Expression of hub genes in different cancer stages
The expression of the identified hub genes in different lung cancer stages were assessed with GEPIA database. We observed a significant difference in the expression of KIF20A (F value= 6.03 Pr >F=0.00049), CDC20 (F value= 4.95 Pr >F=0.00217), MELK (F value= 4.56 Pr >F=0.00368), CCNB2 (F value= 7.43 Pr >F=7,16E-05), and TOP2A in different stages of lung cancer (F value= 2.88 Pr >F=0.003) (figure 10A-10E). However, the differential expression of PECAM1, CDH5, LEPREL1, ZBTB16 and RFN144B was insignificant (figure 10F-10J). The expression of CDC20, MELK and TOP2A decreased with continuous progression of LUAD (figure 10B, 10C and 10E). Whereas, the expression of KIF20 was higher in stage1 and stage 4 compared to stage 2 and stage 3 (figure 10A), and the expression of CCNB2 was highest in stage 2 (figure 10D).
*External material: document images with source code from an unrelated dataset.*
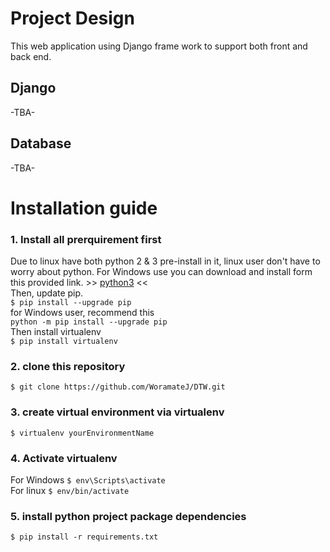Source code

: # Project Design #
This web application using Django frame work to support both front and back end.
## Django ##
-TBA-
## Database ##
-TBA-
# Installation guide #
### 1. Install all prerquirement first ###
Due to linux have both python 2 & 3 pre-install in it, linux user don't have to worry about python.
For Windows use you can download and install form this provided link. >>
[python3](https://www.python.org/ftp/python/3.6.1/python-3.6.1.exe) <<<br/>
Then, update pip.<br/>
```$ pip install --upgrade pip```<br/>
for Windows user, recommend this<br/>
```python -m pip install --upgrade pip```<br/>
Then install virtualenv<br/>
```$ pip install virtualenv```<br/>
### 2. clone this repository ###
```$ git clone https://github.com/WoramateJ/DTW.git```
### 3. create virtual environment via virtualenv ###
```$ virtualenv yourEnvironmentName```
### 4. Activate virtualenv ###
For Windows
```$ env\Scripts\activate```<br/>
For linux
```$ env/bin/activate```
### 5. install python project package dependencies ###
```$ pip install -r requirements.txt```
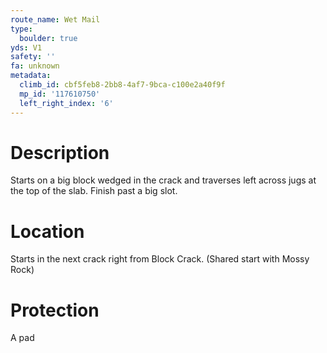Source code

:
 ```yaml
---
route_name: Wet Mail
type:
  boulder: true
yds: V1
safety: ''
fa: unknown
metadata:
  climb_id: cbf5feb8-2bb8-4af7-9bca-c100e2a40f9f
  mp_id: '117610750'
  left_right_index: '6'
---
```

# Description
Starts on a big block wedged in the crack and traverses left across jugs at the top of the slab. Finish past a big slot.

# Location
Starts in the next crack right from Block Crack. (Shared start with Mossy Rock)

# Protection
A pad

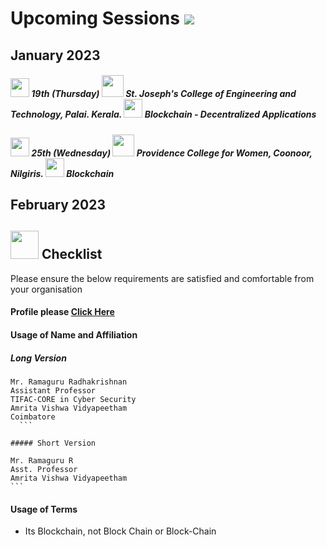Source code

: # Upcoming Sessions ![](https://img.shields.io/badge/-Live-Green)

## January 2023

##### <img src="https://user-images.githubusercontent.com/7790256/209120058-ed3a633f-79ed-4c90-b39b-fbe10d6c0c50.png" width="30" />  19th (Thursday) <img src="https://user-images.githubusercontent.com/7790256/209119710-8243f650-9ca5-4945-9c41-81bf2f4d6e80.png" width="35" /> St. Joseph's College of Engineering and Technology, Palai. Kerala.  <img src="https://user-images.githubusercontent.com/7790256/209121210-9c960daf-b7cf-4d89-82cd-e643da82456d.png" width="30" /> Blockchain - Decentralized Applications 

##### <img src="https://user-images.githubusercontent.com/7790256/209120058-ed3a633f-79ed-4c90-b39b-fbe10d6c0c50.png" width="30" />  25th (Wednesday) <img src="https://user-images.githubusercontent.com/7790256/209119710-8243f650-9ca5-4945-9c41-81bf2f4d6e80.png" width="35" /> Providence College for Women, Coonoor, Nilgiris.  <img src="https://user-images.githubusercontent.com/7790256/209121210-9c960daf-b7cf-4d89-82cd-e643da82456d.png" width="30" /> Blockchain
  
## February 2023

## <img src="https://user-images.githubusercontent.com/7790256/209120763-48cbca50-c573-4510-b592-8d7ca8ea4e2b.png" width="45" /> Checklist
 
 Please ensure the below requirements are satisfied and comfortable from your organisation
 
#### Profile please [Click Here](https://ramagururadhakrishnan.github.io/) 
 
#### Usage of Name and Affiliation
 
##### Long Version

  ```
  Mr. Ramaguru Radhakrishnan
  Assistant Professor
  TIFAC-CORE in Cyber Security
  Amrita Vishwa Vidyapeetham
  Coimbatore
    ```
  
 ##### Short Version
 
   ```
    Mr. Ramaguru R
    Asst. Professor
    Amrita Vishwa Vidyapeetham
    ```    
  
 #### Usage of Terms 
    
 - Its Blockchain, not Block Chain or Block-Chain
Genetic alteration of the hub genes
Investigation of the mutation in genes associated with biological functions are important. Several mutations in these genes can lead to LUCA [20] We investigated the genetic alteration in the hub genes using Cbioportal and identified various alteration in 19% of patients or samples. The highest frequency of alteration was observed in MELK, CDC20, TOP2A, PECAM1 and CDH5 (7%, 3%, 2.6%, 2.6% and 1.3%), respectively. These alterations included missense mutation, truncating mutation, amplification, deep deletion and no alteration (figure 11A). Among the alterations, amplification accounted for the highest percentage of the alterations followed by deep deletion and mutations (figure 11B).